(Materials provided begins)
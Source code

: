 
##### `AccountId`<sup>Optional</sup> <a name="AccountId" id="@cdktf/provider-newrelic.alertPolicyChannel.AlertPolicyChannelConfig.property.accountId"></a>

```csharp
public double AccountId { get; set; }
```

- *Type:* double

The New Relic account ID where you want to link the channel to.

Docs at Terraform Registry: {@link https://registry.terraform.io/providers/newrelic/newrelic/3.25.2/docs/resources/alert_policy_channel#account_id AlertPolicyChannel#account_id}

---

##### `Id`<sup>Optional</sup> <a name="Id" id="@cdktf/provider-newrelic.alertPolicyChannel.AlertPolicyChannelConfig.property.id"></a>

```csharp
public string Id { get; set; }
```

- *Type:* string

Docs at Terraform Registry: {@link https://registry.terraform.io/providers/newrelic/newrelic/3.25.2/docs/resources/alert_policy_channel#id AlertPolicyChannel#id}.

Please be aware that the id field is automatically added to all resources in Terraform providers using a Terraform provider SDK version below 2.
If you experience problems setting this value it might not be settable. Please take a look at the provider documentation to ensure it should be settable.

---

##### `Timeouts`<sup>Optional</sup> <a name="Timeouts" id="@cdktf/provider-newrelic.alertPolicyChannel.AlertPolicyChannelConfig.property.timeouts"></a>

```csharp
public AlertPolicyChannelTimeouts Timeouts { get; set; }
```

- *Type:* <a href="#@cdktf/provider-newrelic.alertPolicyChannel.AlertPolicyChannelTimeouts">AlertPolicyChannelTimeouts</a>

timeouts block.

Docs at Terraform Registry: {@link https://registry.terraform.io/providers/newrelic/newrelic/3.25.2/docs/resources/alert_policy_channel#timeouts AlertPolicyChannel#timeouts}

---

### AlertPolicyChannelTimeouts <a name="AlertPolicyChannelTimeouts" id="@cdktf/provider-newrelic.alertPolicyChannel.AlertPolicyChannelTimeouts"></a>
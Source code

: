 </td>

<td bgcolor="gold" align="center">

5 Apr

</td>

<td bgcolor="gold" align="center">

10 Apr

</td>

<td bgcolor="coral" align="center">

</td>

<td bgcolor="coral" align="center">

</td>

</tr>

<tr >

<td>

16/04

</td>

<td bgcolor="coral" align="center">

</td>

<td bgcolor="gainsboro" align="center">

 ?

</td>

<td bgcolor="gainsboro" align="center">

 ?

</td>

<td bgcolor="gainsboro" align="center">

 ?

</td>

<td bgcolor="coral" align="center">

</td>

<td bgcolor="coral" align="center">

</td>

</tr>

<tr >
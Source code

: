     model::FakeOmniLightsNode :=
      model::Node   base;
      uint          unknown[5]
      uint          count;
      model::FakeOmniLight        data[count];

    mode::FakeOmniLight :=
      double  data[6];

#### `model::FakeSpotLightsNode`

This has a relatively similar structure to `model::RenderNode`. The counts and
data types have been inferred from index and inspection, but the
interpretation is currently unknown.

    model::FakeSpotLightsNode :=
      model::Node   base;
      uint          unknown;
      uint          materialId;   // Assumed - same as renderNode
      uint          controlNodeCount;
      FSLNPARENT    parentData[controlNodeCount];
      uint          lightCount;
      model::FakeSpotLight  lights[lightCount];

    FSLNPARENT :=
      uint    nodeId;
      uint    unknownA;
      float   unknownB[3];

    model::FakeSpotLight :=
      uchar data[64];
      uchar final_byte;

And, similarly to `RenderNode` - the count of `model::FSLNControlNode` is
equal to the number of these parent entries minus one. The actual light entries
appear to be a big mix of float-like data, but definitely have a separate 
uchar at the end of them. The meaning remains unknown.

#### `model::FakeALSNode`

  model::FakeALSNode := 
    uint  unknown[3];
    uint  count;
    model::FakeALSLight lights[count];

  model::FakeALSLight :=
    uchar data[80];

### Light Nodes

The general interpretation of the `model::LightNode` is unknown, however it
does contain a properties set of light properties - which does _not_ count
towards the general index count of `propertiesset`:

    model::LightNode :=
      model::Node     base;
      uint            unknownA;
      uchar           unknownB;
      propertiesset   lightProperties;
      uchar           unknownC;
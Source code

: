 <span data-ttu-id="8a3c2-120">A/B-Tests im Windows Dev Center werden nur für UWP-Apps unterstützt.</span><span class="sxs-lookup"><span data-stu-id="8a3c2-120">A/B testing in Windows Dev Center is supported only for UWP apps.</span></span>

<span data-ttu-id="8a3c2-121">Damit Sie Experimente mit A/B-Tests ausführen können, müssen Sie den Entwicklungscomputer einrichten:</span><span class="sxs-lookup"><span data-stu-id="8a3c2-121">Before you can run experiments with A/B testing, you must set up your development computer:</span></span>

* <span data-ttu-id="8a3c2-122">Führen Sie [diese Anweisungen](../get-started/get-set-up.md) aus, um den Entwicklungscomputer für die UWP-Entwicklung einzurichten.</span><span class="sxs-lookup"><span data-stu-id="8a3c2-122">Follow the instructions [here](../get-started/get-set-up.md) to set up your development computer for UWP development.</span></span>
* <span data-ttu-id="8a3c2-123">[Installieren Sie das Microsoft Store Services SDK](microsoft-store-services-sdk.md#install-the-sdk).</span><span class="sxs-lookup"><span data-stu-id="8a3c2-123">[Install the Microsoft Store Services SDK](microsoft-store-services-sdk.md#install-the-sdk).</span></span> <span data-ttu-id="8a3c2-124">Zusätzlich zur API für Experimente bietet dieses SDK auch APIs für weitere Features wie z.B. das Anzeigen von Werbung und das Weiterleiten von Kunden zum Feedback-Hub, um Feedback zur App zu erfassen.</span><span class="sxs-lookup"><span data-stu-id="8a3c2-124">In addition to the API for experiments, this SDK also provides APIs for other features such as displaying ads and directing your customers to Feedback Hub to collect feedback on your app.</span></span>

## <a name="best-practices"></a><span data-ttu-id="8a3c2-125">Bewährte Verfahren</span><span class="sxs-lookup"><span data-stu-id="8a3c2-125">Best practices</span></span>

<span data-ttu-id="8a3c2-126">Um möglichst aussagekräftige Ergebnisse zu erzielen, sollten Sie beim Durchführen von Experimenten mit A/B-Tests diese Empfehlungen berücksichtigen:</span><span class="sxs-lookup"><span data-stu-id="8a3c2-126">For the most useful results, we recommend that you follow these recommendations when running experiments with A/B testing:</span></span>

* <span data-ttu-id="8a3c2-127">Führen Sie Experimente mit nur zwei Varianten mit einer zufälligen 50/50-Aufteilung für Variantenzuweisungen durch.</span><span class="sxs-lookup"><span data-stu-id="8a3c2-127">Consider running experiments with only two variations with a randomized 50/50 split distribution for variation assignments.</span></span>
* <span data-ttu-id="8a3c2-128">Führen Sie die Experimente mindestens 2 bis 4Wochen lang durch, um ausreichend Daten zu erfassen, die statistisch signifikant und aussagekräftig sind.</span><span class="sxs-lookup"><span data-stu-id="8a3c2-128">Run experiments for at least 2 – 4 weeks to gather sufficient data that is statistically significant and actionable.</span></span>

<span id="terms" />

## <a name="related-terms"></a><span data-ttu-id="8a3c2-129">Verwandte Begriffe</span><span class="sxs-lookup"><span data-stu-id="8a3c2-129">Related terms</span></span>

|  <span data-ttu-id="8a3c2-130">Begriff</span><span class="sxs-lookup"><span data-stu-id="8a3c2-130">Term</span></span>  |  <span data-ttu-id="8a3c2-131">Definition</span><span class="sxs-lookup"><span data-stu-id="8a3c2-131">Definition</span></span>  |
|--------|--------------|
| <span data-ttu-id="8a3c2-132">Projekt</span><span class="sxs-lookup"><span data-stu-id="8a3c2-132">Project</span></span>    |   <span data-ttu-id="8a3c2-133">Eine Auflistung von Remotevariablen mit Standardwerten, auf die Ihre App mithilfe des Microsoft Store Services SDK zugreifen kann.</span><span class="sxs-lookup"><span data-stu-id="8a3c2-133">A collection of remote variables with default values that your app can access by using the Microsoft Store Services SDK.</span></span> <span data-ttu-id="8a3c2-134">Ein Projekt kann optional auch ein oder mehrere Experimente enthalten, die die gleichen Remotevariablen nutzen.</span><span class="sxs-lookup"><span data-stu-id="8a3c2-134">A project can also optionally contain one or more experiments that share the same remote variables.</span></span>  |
(Materials provided ends)
## Aim of the task
Each line in the records that carries "index" must be copied out.

## Reply to the task
data types have been inferred from index and inspection, but the
towards the general index count of `propertiesset`:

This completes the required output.